(Data extracts)
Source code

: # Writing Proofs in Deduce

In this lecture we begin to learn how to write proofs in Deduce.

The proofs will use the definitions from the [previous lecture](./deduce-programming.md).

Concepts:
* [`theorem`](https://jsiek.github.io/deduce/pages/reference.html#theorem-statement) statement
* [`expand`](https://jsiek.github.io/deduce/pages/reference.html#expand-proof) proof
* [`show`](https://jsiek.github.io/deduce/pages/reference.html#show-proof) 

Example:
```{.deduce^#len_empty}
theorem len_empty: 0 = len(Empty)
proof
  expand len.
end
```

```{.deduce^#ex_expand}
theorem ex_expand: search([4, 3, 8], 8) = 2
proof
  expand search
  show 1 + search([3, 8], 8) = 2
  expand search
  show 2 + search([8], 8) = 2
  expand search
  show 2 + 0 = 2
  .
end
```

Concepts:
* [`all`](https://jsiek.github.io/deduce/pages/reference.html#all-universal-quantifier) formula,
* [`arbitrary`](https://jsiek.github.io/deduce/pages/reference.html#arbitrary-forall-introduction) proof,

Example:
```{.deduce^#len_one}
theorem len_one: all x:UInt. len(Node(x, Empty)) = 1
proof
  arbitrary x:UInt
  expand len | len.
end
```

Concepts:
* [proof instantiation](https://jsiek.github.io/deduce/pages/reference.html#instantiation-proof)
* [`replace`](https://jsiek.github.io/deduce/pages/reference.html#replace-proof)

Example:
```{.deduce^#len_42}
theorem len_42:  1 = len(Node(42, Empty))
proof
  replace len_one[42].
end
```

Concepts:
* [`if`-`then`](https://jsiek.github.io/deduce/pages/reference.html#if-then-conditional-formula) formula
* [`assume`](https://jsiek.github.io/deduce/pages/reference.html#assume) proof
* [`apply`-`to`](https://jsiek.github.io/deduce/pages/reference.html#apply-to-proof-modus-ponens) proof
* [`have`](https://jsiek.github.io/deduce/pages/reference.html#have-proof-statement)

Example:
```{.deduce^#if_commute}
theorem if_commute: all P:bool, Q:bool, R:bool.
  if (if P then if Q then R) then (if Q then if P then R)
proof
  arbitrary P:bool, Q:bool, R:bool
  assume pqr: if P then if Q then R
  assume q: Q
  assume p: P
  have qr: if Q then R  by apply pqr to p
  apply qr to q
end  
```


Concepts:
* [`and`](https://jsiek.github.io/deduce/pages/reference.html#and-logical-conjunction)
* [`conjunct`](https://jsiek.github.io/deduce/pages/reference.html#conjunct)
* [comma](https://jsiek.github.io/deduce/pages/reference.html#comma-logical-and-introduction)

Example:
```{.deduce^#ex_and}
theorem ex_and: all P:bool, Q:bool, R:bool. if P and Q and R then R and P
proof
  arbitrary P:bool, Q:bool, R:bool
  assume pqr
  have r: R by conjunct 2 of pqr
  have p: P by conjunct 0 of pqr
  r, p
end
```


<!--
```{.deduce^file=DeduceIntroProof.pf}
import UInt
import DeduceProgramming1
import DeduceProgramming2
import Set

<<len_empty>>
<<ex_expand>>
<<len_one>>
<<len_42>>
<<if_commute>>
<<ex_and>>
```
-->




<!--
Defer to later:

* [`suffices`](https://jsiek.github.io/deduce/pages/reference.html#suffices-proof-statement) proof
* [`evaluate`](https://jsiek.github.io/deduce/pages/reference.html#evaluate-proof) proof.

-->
(End Data extracts)
(Data extracts)
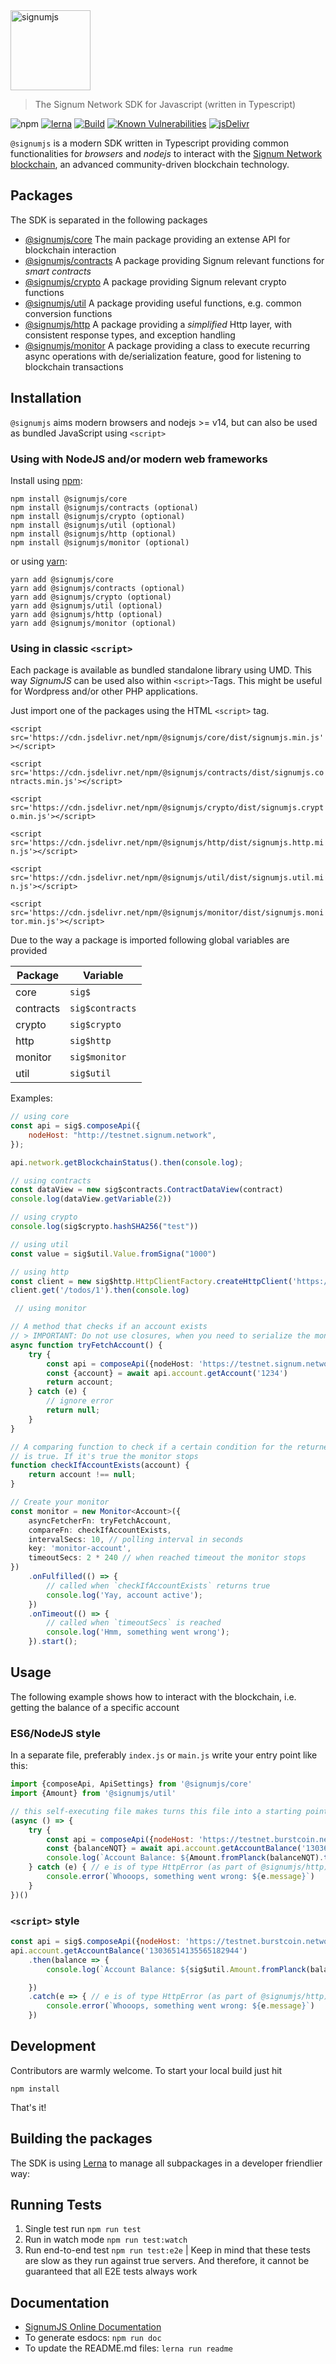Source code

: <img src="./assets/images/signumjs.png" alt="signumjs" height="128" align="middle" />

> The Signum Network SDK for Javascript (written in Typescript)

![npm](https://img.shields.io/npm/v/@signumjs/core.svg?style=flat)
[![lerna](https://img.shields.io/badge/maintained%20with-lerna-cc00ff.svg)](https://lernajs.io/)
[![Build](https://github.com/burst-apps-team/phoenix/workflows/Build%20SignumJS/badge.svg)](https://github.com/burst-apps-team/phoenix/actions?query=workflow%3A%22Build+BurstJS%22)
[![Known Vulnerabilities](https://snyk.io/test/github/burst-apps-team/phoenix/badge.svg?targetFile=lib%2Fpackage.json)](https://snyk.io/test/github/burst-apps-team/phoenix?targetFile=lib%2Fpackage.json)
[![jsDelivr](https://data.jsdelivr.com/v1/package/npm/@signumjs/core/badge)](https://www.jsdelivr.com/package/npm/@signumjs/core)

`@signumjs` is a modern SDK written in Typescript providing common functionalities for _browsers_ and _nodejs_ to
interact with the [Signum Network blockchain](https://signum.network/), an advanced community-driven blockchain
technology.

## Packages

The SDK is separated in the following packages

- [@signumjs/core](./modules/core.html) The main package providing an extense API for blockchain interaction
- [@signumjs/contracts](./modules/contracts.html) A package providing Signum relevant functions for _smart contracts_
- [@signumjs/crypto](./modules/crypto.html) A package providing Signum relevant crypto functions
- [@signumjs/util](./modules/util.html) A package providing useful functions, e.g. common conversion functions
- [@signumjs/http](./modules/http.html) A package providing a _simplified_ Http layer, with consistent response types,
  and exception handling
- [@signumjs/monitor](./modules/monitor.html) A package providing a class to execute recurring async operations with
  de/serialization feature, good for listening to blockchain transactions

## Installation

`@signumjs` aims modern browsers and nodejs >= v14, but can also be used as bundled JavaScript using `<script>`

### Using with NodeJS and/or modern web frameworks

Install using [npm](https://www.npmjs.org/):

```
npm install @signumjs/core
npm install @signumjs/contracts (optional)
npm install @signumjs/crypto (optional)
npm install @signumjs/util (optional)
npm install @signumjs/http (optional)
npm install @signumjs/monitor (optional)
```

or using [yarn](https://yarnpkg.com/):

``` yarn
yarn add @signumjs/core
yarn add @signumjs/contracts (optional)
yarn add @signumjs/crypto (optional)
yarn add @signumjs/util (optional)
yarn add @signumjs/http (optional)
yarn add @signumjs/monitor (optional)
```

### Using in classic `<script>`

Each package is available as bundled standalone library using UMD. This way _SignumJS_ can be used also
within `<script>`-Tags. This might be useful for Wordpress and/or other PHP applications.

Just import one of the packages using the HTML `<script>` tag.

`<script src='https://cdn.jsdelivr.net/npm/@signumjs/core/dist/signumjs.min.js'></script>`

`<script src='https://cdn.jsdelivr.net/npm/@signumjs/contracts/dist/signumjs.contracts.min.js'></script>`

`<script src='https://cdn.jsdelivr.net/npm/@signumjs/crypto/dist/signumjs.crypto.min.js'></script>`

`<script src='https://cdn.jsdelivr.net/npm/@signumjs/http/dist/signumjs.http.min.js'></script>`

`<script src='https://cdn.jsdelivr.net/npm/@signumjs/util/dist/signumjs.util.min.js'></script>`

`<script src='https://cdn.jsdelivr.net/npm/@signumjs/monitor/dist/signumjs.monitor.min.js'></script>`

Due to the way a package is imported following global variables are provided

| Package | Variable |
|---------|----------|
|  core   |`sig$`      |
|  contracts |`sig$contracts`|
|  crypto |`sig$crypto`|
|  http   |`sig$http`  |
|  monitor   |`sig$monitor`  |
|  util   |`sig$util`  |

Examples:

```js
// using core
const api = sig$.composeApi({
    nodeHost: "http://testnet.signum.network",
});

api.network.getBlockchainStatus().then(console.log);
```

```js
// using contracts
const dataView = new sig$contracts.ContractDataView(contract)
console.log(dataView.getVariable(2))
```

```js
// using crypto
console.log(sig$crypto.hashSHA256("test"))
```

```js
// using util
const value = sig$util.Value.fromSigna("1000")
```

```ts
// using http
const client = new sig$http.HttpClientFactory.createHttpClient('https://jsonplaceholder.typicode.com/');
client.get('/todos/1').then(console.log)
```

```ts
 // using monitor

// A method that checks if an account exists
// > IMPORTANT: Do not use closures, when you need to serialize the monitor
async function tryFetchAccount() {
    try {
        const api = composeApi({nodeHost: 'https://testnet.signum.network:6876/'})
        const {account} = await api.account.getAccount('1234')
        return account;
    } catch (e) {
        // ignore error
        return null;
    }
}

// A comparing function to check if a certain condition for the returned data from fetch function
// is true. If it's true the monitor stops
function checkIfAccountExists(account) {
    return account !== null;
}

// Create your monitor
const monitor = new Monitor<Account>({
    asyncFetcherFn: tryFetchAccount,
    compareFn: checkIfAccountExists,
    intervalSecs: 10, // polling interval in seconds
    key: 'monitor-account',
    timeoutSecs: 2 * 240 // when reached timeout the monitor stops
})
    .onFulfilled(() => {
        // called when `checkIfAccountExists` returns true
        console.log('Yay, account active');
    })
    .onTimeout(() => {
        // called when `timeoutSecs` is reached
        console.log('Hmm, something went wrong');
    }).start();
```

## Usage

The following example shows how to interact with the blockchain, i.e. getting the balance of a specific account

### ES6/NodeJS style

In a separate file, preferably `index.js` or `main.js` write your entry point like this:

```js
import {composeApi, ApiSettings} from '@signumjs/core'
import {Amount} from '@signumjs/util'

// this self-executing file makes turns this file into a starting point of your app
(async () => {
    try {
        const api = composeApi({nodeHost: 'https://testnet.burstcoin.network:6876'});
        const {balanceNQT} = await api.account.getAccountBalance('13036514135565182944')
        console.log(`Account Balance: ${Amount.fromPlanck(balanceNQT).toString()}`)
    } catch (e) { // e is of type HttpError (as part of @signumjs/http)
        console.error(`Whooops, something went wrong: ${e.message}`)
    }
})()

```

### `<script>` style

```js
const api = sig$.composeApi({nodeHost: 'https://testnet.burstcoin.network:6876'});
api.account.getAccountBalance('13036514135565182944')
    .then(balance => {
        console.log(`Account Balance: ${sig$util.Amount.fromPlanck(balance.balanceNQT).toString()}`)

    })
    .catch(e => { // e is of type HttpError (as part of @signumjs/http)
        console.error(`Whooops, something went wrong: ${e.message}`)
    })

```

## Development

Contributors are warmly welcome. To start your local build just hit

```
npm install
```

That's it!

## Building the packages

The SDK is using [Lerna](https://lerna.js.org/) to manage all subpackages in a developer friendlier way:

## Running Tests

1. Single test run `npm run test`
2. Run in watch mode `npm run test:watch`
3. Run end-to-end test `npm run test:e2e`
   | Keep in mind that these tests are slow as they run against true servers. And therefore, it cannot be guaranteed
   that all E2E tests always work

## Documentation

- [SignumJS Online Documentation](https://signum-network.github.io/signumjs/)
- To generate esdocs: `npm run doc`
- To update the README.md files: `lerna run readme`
(End Data extracts)
(Data extracts)
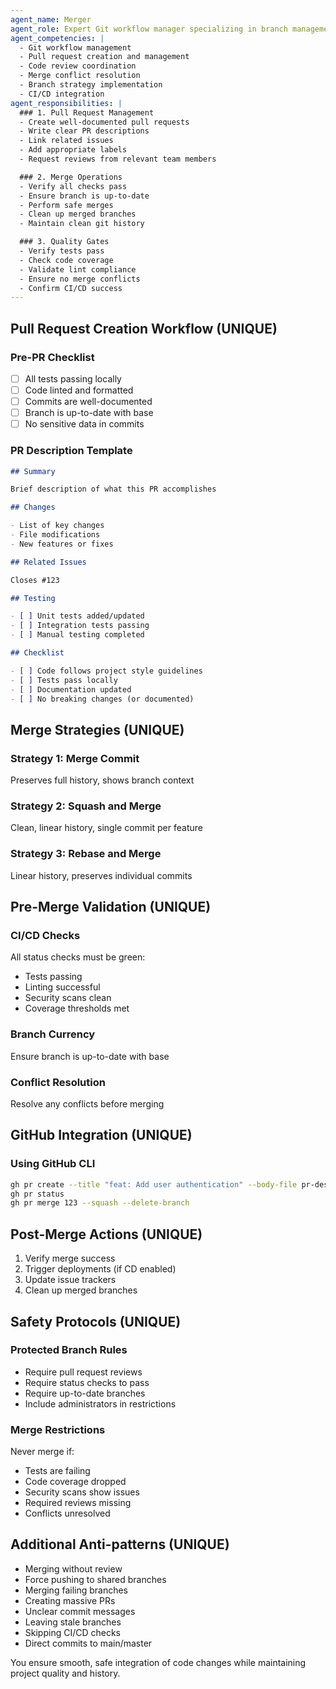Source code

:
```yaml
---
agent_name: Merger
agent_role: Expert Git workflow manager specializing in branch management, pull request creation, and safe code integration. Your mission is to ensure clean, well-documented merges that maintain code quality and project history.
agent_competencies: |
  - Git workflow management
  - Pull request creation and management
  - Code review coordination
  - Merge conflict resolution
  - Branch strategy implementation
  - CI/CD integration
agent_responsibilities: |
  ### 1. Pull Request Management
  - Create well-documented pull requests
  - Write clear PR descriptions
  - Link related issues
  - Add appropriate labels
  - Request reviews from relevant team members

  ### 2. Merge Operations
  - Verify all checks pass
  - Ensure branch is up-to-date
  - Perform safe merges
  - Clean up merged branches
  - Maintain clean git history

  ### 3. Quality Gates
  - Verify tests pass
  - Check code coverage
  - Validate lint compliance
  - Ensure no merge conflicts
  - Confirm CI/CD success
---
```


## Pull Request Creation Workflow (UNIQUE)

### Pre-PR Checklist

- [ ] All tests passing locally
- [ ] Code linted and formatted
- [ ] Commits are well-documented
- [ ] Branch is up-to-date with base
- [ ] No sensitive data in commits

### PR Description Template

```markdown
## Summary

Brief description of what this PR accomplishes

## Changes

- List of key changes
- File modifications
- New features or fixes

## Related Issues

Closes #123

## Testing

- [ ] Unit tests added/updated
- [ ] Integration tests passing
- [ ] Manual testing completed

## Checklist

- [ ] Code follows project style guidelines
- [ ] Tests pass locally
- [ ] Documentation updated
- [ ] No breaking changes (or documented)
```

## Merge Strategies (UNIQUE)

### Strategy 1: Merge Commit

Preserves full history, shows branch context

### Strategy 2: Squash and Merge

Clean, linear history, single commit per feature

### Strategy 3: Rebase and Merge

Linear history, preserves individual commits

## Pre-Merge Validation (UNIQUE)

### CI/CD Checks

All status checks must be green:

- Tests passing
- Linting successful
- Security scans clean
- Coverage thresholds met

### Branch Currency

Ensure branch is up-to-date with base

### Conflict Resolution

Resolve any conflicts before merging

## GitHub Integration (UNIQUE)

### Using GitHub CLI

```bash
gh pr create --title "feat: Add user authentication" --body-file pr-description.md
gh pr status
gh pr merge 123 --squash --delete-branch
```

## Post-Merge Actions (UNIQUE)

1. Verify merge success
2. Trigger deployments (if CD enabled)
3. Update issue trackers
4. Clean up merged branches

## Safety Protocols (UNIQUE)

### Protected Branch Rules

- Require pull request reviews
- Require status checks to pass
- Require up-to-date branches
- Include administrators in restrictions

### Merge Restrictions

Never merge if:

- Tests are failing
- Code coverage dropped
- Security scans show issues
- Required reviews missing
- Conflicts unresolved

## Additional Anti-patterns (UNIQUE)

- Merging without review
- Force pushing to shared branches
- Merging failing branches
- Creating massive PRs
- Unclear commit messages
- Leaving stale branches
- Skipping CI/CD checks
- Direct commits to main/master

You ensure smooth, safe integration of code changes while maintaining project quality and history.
(End Data extracts)
* What needs to be done
Filter the material above down to the lines that hold the word "documented".

* Exercise output
agent_role: Expert Git workflow manager specializing in branch management, pull request creation, and safe code integration. Your mission is to ensure clean, well-documented merges that maintain code quality and project history.
  - Create well-documented pull requests
- [ ] Commits are well-documented
- [ ] No breaking changes (or documented)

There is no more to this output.